* What you have to do: In the listing that follows, locate the line containing "these different kinds" and the line containing "meta-target are collected". Retype exactly those two lines and every line between them, and nothing more.

* Given data:

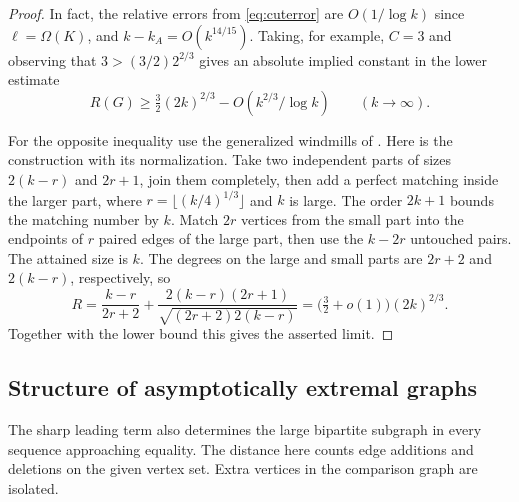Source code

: \documentclass[11pt]{article}
\theoremstyle{remark}\newtheorem{remark}[theorem]{Remark}
\begin{document}
\begin{proof}
In fact, the relative errors from \eqref{eq:cuterror} are
$O(1/\log k)$ since $\ell=\Omega(K)$, and $k-k_A=O(k^{14/15})$.
Taking, for example, $C=3$ and observing that $3>(3/2)2^{2/3}$ gives
an absolute implied constant in the lower estimate
\[
 R(G)\ge \tfrac32(2k)^{2/3}-O(k^{2/3}/\log k)\qquad(k\to\infty).
\]

For the opposite inequality use the generalized windmills of
\cite[Proposition~7]{AGGHT}. Here is the construction with its
normalization. Take two independent parts of sizes $2(k-r)$ and $2r+1$,
join them completely, then add a perfect matching inside the larger
part, where $r=\lfloor(k/4)^{1/3}\rfloor$ and $k$ is large. The order
$2k+1$ bounds the matching number by $k$. Match $2r$ vertices from the
small part into the endpoints of $r$ paired edges of the large part,
then use the $k-2r$ untouched pairs. The attained size is $k$.
The degrees on the large and small parts are $2r+2$ and
$2(k-r)$, respectively, so
\[
 R=\frac{k-r}{2r+2}
 +\frac{2(k-r)(2r+1)}{\sqrt{(2r+2)2(k-r)}}
 =\bigl(\tfrac32+o(1)\bigr)(2k)^{2/3}.
\]
Together with the lower bound this gives the asserted limit.
\end{proof}
\subsection{Structure of asymptotically extremal graphs}

The sharp leading term also determines the large bipartite subgraph in
every sequence approaching equality. The distance here counts edge
additions and deletions on the given vertex set. Extra vertices in the
comparison graph are isolated.
\end{document}
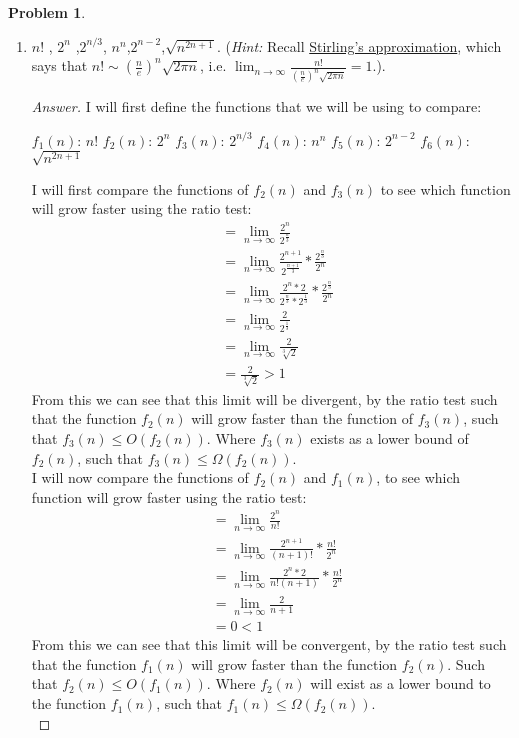 \documentclass[11pt]{article}
\theoremstyle{definition}
\theoremstyle{definition}
\newtheorem{required}{Problem}
\theoremstyle{definition}
\begin{document}
\begin{required}
\begin{enumerate}[label=(\alph*)]
\subsection{Problem 13\ref{2b}}
        \item \label{2b} $n!$ , \qquad $2^n$ ,\qquad  $2^{n/3}$, \qquad  $n^n$,\qquad $2^{n-2}$,\qquad  $\sqrt{n^{2n+1}}$. (\emph{Hint:} Recall \href{https://en.wikipedia.org/wiki/Stirling\%27s_approximation}{Stirling's approximation}, which says that $n! \sim \left(\frac{n}{e}\right)^n \sqrt{2 \pi n}$, i.e. $\lim_{n \to \infty} \frac{n!}{\left(\frac{n}{e}\right)^n \sqrt{2 \pi n}} = 1$.).
\begin{proof}[Answer]
I will first define the functions that we will be using to compare: \\
\begin{center}
$f_1(n)$: $n!$
$f_2(n)$: $2^n$
$f_3(n)$: $2^{n/3}$
$f_4(n)$: $n^n$
$f_5(n)$: $2^{n-2}$
$f_6(n)$: $\sqrt{n^{2n+1}}$   
\end{center}
I will first compare the functions of $f_2(n)$ and $f_3(n)$ to see which function will grow faster using the ratio test: \\
\begin{align*}
&= \lim_{n \to \infty} \frac{2^{n}}{2^{\frac{n}{3}}} \\
&= \lim_{n \to \infty} \frac{2^{n + 1}}{2^{\frac{n+1}{3}}} * \frac{2^{\frac{n}{3}}}{2^{n}} \\
&= \lim_{n \to \infty} \frac{2^{n} * 2} {2^{\frac{n}{3}} * 2^{\frac{1}{3}}} * \frac{2^{\frac{n}{3}}}{2^{n}} \\
&= \lim_{n \to \infty} \frac{2}{2^{\frac{1}{3}}} \\
&= \lim_{n \to \infty} \frac{2}{\sqrt[3]2} \\
&= \frac{2}{\sqrt[3]2} > 1
\end{align*} 
From this we can see that this limit will be divergent, by the ratio test such that the function $f_2(n)$ will grow faster than the function of $f_3(n)$, such that $f_3(n) \leq O(f_2(n))$. Where $f_3(n)$ exists as a lower bound of $f_2(n)$, such that $f_3(n) \leq \Omega(f_2(n))$. \\

I will now compare the functions of $f_2(n)$ and $f_1(n)$, to see which function will grow faster using the ratio test: \\
\begin{align*}
&= \lim_{n \to \infty} \frac{2^{n}}{n!} \\
&= \lim_{n \to \infty} \frac{2^{n+1}}{(n+1)!} * \frac{n!}{2^{n}} \\
&= \lim_{n \to \infty} \frac{2^{n} * 2}{n!(n+1)} * \frac{n!}{2^{n}} \\
&= \lim_{n \to \infty} \frac{2}{n+1}\\
&= 0 < 1
\end{align*} 
From this we can see that this limit will be convergent, by the ratio test such that the function $f_1(n)$  will grow faster than the function $f_2(n)$. Such that $f_2(n) \leq O(f_1(n))$. Where $f_2(n)$ will exist as a lower bound to the function $f_1(n)$, such that $f_1(n) \leq \Omega(f_2(n))$. \\


\end{proof}
\end{enumerate}
\end{required}
\end{document}

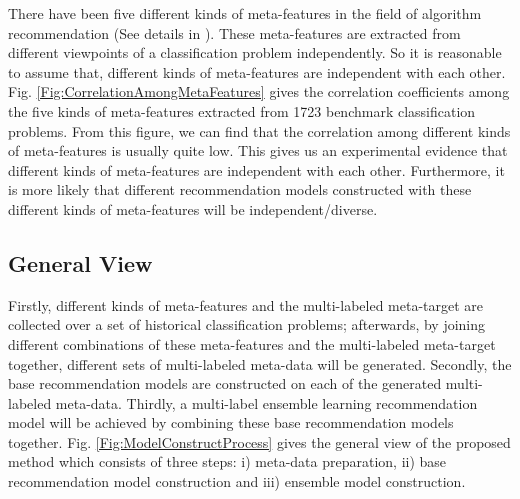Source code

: \documentclass[prodmode,acmtkdd]{acmsmall}
\begin{document}
\begin{enumerate}
    There have been five different kinds of meta-features in the
    field of algorithm recommendation (See details in \cite{wang2014generic}). These meta-features are extracted
    from different viewpoints of a classification problem independently. So it is
    reasonable to assume that, different kinds of meta-features are independent
    with each other. Fig. \ref{Fig:CorrelationAmongMetaFeatures} gives the correlation
    coefficients among the five kinds of meta-features extracted from
    1723 benchmark classification problems. From this figure, we can
    find that the correlation among different kinds of meta-features is
    usually quite low. This gives us an experimental evidence that different kinds of
    meta-features are independent with each other.
    Furthermore, it is more likely that different recommendation models constructed with
    these different kinds of meta-features will be independent/diverse.
\end{enumerate}

\subsection{General View}\label{subsec:genView}

Firstly, different kinds of meta-features and the multi-labeled
meta-target are collected over a set of historical classification
problems; afterwards, by joining different combinations of these
meta-features and the multi-labeled meta-target together, different
sets of multi-labeled meta-data will be generated. Secondly, the
base recommendation models are constructed on each of the generated
multi-labeled meta-data. Thirdly, a multi-label ensemble learning
recommendation model will be achieved by combining these base
recommendation models together. Fig. \ref{Fig:ModelConstructProcess}
gives the general view of the proposed method which consists of
three steps: i) meta-data preparation, ii) base recommendation model
construction and iii) ensemble model construction.
\end{document}
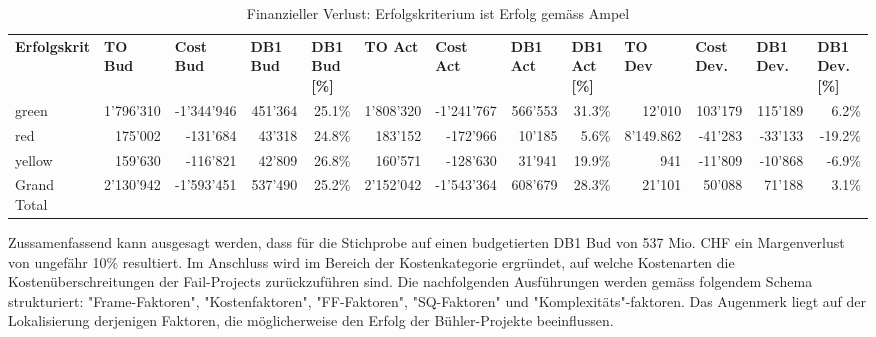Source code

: \begin{table}[htbp]
	\centering
	\caption{Finanzieller Verlust: Erfolgskriterium ist Erfolg gemäss Ampel}
	\begin{tabular}{lrrrrrrrrrrrr}
		\textbf{Erfolgskrit} & \multicolumn{1}{l}{\textbf{TO Bud}} & \multicolumn{1}{l}{\textbf{Cost Bud}} & \multicolumn{1}{l}{\textbf{DB1 Bud}} & \multicolumn{1}{l}{\textbf{DB1 Bud [\%]}} & \multicolumn{1}{l}{\textbf{TO Act}} & \multicolumn{1}{l}{\textbf{Cost Act}} & \multicolumn{1}{l}{\textbf{DB1 Act}} & \multicolumn{1}{l}{\textbf{DB1 Act [\%]}} & \multicolumn{1}{l}{\textbf{TO Dev}} & \multicolumn{1}{l}{\textbf{Cost Dev.}} & \multicolumn{1}{l}{\textbf{DB1 Dev.}} & \multicolumn{1}{l}{\textbf{DB1 Dev. [\%]}} \\
		green & 1'796'310 & -1'344'946 & 451'364 & 25.1\% & 1'808'320 & -1'241'767 & 566'553 & 31.3\% & 12'010 & 103'179 & 115'189 & 6.2\% \\
		red   & 175'002 & -131'684 & 43'318 & 24.8\% & 183'152 & -172'966 & 10'185 & 5.6\% & 8'149.862 & -41'283 & -33'133 & -19.2\% \\
		yellow & 159'630 & -116'821 & 42'809 & 26.8\% & 160'571 & -128'630 & 31'941 & 19.9\% & 941   & -11'809 & -10'868 & -6.9\% \\
		Grand Total & 2'130'942 & -1'593'451 & 537'490 & 25.2\% & 2'152'042 & -1'543'364 & 608'679 & 28.3\% & 21'101 & 50'088 & 71'188 & 3.1\% \\
	\end{tabular}%
	\label{tab:addlabel}%
\end{table}%
\newline\newline
Zussamenfassend kann ausgesagt werden, dass für die Stichprobe auf einen budgetierten DB1 Bud von 537 Mio. CHF ein Margenverlust von ungefähr 10\% resultiert. Im Anschluss wird im Bereich der Kostenkategorie ergründet, auf welche Kostenarten die Kostenüberschreitungen der Fail-Projects zurückzuführen sind. Die nachfolgenden Ausführungen werden gemäss folgendem Schema strukturiert: "Frame-Faktoren", "Kostenfaktoren", "FF-Faktoren", "SQ-Faktoren" und  "Komplexitäts"-faktoren. Das Augenmerk liegt auf der Lokalisierung derjenigen Faktoren, die möglicherweise den Erfolg der Bühler-Projekte beeinflussen.
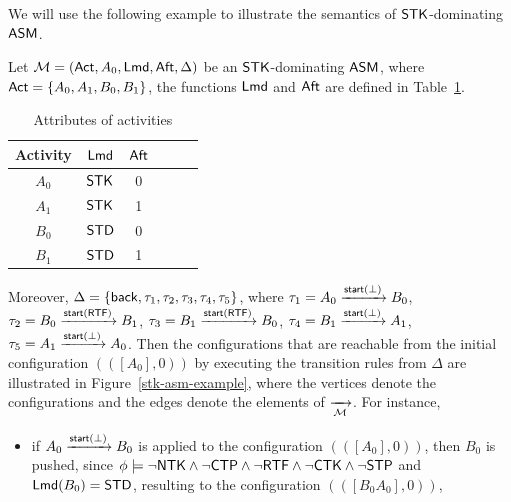 \begin{example}
	We will use the following example to illustrate the semantics of $\mathsf{STK}$-dominating $\textsf{ASM}$. 


Let ${\mathcal{M} }=({\sf Act},A_0,{\sf Lmd},{\sf Aft},\Delta)$ be an $\mathsf{STK}$-dominating $\textsf{ASM}$,  where ${\sf Act} = \{A_0, A_1,B_0,B_1\}$, the functions ${\sf Lmd}$ and ${\sf Aft}$ are defined in Table~\ref{tab-attribute-stk}.
\begin{table}[htbp]
	\begin{center}
	\begin{tabular}{|c|c|c|c|c|c|}
	\hline
	Activity & ${\sf Lmd}$ & ${\sf Aft}$\\
	\hline
	$A_0$ & $\mathsf{STK}$ & 0\\
	\hline
	$A_1$ & $\mathsf{STK}$ & 1 \\
	\hline
	$B_0$ & $\mathsf{STD}$ & 0 \\
	\hline
	$B_1$ & $\mathsf{STD}$ & 1 \\
	\hline
	\end{tabular}
	\caption{Attributes of activities}
	\label{tab-attribute-stk}
	\end{center}
\end{table} 

Moreover, $\Delta = \{{\mathsf{back} },\tau_1, \tau_2, \tau_3, \tau_4, \tau_5\}$, where
		$\tau_1 = A_0 \xrightarrow{{\mathsf{start} }(\bot)} B_0$,
		$\tau_2 = B_0 \xrightarrow{{\mathsf{start} }({\sf RTF})} B_1$,
		$\tau_3 = B_1 \xrightarrow{{\mathsf{start} }({\sf RTF})} B_0$,
		$\tau_4 = B_1 \xrightarrow{{\mathsf{start} }(\bot)} A_1$,
		$\tau_5 = A_1 \xrightarrow{{\mathsf{start} }(\bot)} A_0$.
	Then the configurations that are reachable from the initial configuration $(([A_0], 0))$ by executing the transition rules from $\Delta$ are illustrated in Figure~\ref{stk-asm-example}, where the vertices denote the configurations and the edges denote the elements of $\xrightarrow[{\mathcal{M} }]{}$. 
	For instance, 
	\begin{itemize}
	\item if $A_0 \xrightarrow{{\mathsf{start} }(\bot)} B_0$ is applied to the configuration $(([A_0],0))$, then $B_0$ is pushed, since $\phi\models\neg{\sf NTK}\wedge\neg{\sf CTP}\wedge\neg{\sf RTF}\wedge\neg{\sf CTK}\wedge\neg{\sf STP}$ and ${\sf Lmd}(B_0) = \mathsf{STD}$, resulting to the configuration $(([B_0A_0],0))$, %


\end{itemize}
\end{example}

* Response for this exercise:
    these different kinds of meta-features will be independent/diverse.
\end{enumerate}

\subsection{General View}\label{subsec:genView}

Firstly, different kinds of meta-features and the multi-labeled
meta-target are collected over a set of historical classification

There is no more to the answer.